(Vancouver) A new study finds that citizenship status plays a key role in farmworker safety, and recommends significant changes to immigration policies to protect this vulnerable workforce.
“Many British Columbians are probably unaware that immigrants and migrants make up nearly 100% of our farmworkers,” says Gerardo Otero, lead author of the study. “About half are South Asian immigrants and the other half Mexican migrants. And these workers, especially the migrants, are very vulnerable to exploitation.”
Otero and his team carried out interviews with 200 farmworkers, as well as representatives from industry, advocates and civil servants. They found that most workers are subject to hazardous conditions like unsafe transportation, substandard living conditions, long work hours and dangerous equipment. Employment standards for the agricultural sector are only loosely enforced.

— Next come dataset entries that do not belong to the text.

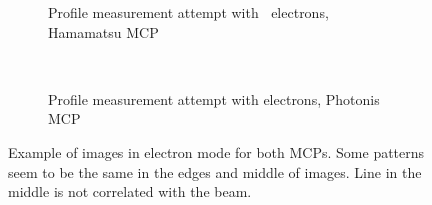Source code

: \begin{figure}[!ht]
	\begin{subfigure}[t]{0.5\textwidth}
		
		\caption{Profile measurement attempt with $\ $ electrons, Hamamatsu MCP}
		\label{}
	\end{subfigure}
	~
	\begin{subfigure}[t]{0.5\textwidth}
		
		\caption{Profile measurement attempt with electrons, Photonis MCP}
		\label{}
	\end{subfigure}
	\caption[Example of images in electron mode]{Example of images in electron mode for both MCPs.
  Some patterns seem to be the same in the edges and middle of images.
  Line in the middle is not correlated with the beam.}
	\label{chap4:electron_MCP}
\end{figure}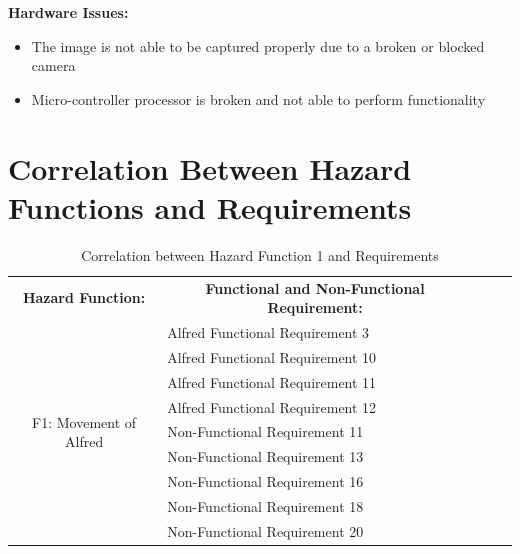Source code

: \documentclass [10pt]{article}
\begin{document}
	\textbf{Hardware Issues:}
		\begin {itemize}
			\item The image is not able to be captured properly due to a broken or blocked camera
			\item Micro-controller processor is broken and not able to perform functionality
		\end {itemize}


\pagebreak 



\section{Correlation Between Hazard Functions and  Requirements}


\begin{table}[H]
\centering
\begin{tabular}{|c|l|lll}
\cline{1-2}
\textbf{Hazard Function:} & \multicolumn{1}{c|}{\textbf{Functional and Non-Functional Requirement:}} &  &  &  \\ \cline{1-2}
\multirow{9}{*}{F1: Movement of Alfred} 
				& Alfred Functional Requirement 3		&  &  &  \\ \cline{2-2}
                                  & Alfred Functional Requirement 10		&  &  &  \\ \cline{2-2}
                                  & Alfred Functional Requirement 11		&  &  &  \\ \cline{2-2}
                                  & Alfred Functional Requirement 12		&  &  &  \\ \cline{2-2}
                                  & Non-Functional Requirement 11		&  &  &  \\ \cline{2-2}
                                  & Non-Functional Requirement 13 		&  &  &  \\ \cline{2-2}
                                  & Non-Functional Requirement 16 		&  &  &  \\ \cline{2-2}
                                  & Non-Functional Requirement 18		&  &  &  \\ \cline{2-2}
                                  & Non-Functional Requirement 20		&  &  &  \\ \cline{1-2}
\end{tabular}
\caption{Correlation between Hazard Function 1 and Requirements}  
\end{table}
\end{document}
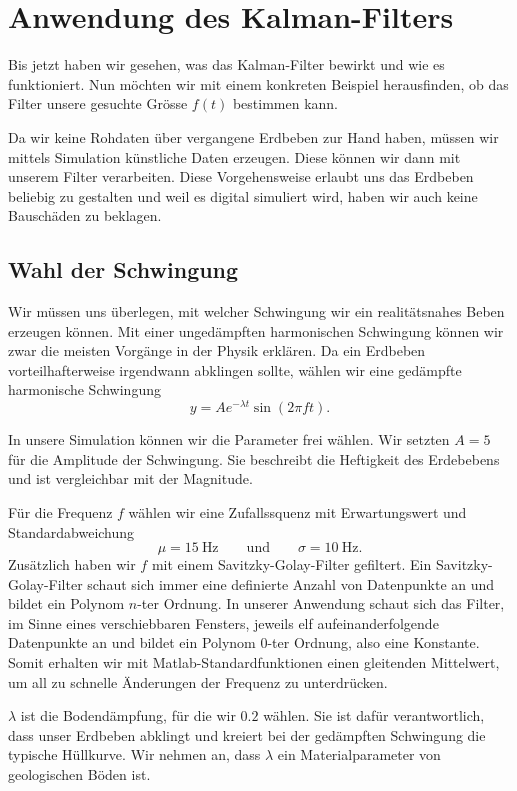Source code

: \section{Anwendung des Kalman-Filters}
Bis jetzt haben wir gesehen, was das Kalman-Filter bewirkt und wie es funktioniert.
Nun möchten wir mit einem konkreten Beispiel herausfinden,
ob das Filter unsere gesuchte Grösse $f(t)$ bestimmen kann.

Da wir keine Rohdaten über vergangene Erdbeben zur Hand haben,
müssen wir mittels Simulation künstliche Daten erzeugen.
Diese können wir dann mit unserem Filter verarbeiten.
Diese Vorgehensweise erlaubt uns das Erdbeben beliebig zu gestalten
und weil es digital simuliert wird, haben wir auch keine Bauschäden zu beklagen.

\subsection{Wahl der Schwingung}
Wir müssen uns überlegen, mit welcher Schwingung wir ein realitätsnahes Beben erzeugen können.
Mit einer ungedämpften harmonischen Schwingung können wir zwar die meisten Vorgänge in der Physik erklären.
Da ein Erdbeben vorteilhafterweise irgendwann abklingen sollte,
wählen wir eine gedämpfte harmonische Schwingung
\begin{equation}
  y = A e^{-\lambda t} \sin(2\pi f t).
\end{equation}

In unsere Simulation können wir die Parameter frei wählen.
Wir setzten $A = 5$ für die Amplitude der Schwingung.
Sie beschreibt die Heftigkeit des Erdebebens und ist vergleichbar mit der Magnitude.

Für die Frequenz $f$ wählen wir eine Zufallssquenz mit Erwartungswert und Standardabweichung
\begin{equation}
  \mu = \SI{15}{\hertz}
  \qquad\text{und}\qquad
  \sigma = \SI{10}{\hertz}.
\end{equation}
Zusätzlich haben wir $f$ mit einem Savitzky-Golay-Filter gefiltert.
Ein Savitzky-Golay-Filter schaut sich immer eine definierte Anzahl von Datenpunkte an
und bildet ein Polynom $n$-ter Ordnung.
In unserer Anwendung schaut sich das Filter, im Sinne eines verschiebbaren Fensters,
jeweils elf aufeinanderfolgende Datenpunkte an und bildet ein Polynom $0$-ter Ordnung,
also eine Konstante.
Somit erhalten wir mit Matlab-Standardfunktionen einen gleitenden Mittelwert,
um all zu schnelle Änderungen der Frequenz zu unterdrücken.

$\lambda$ ist die Bodendämpfung, für die wir $0.2$ wählen.
Sie ist dafür verantwortlich, dass unser Erdbeben abklingt
und kreiert bei der gedämpften Schwingung die typische Hüllkurve.
Wir nehmen an, dass $\lambda$ ein Materialparameter von geologischen Böden ist.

In 2003, 98% of agricultural workers were South Asian immigrants, but as of 2012, fully half are Mexican migrants. These workers are even more vulnerable to exploitation, as they enter Canada with time-limited, employer-specific work permits. Employers have the power to deport workers, or to give them negative evaluations at the end of the season, making it unlikely they will be rehired. Migrants, as opposed to immigrants who are citizens or permanent residents, are not on a path towards citizenship, which would offer some protection from employer abuses.
The study includes a number of recommendations for government and industry, including:
- Granting immigrant status to farmworkers on arrival; these workers would then have a path to citizenship after three years if they choose to apply.
- Establishing an employment compliance team, whose mandate would include random spot-checks at worksites to enforce employment standards. Priorities would include safe transportation and housing.
- Reforming MSP so that agricultural workers receive health coverage immediately upon arrival in Canada—this is already done in Ontario.
- Registering migrant employers and recruiters, so that they can be held accountable if they violate workers’ rights, as has been done in Manitoba.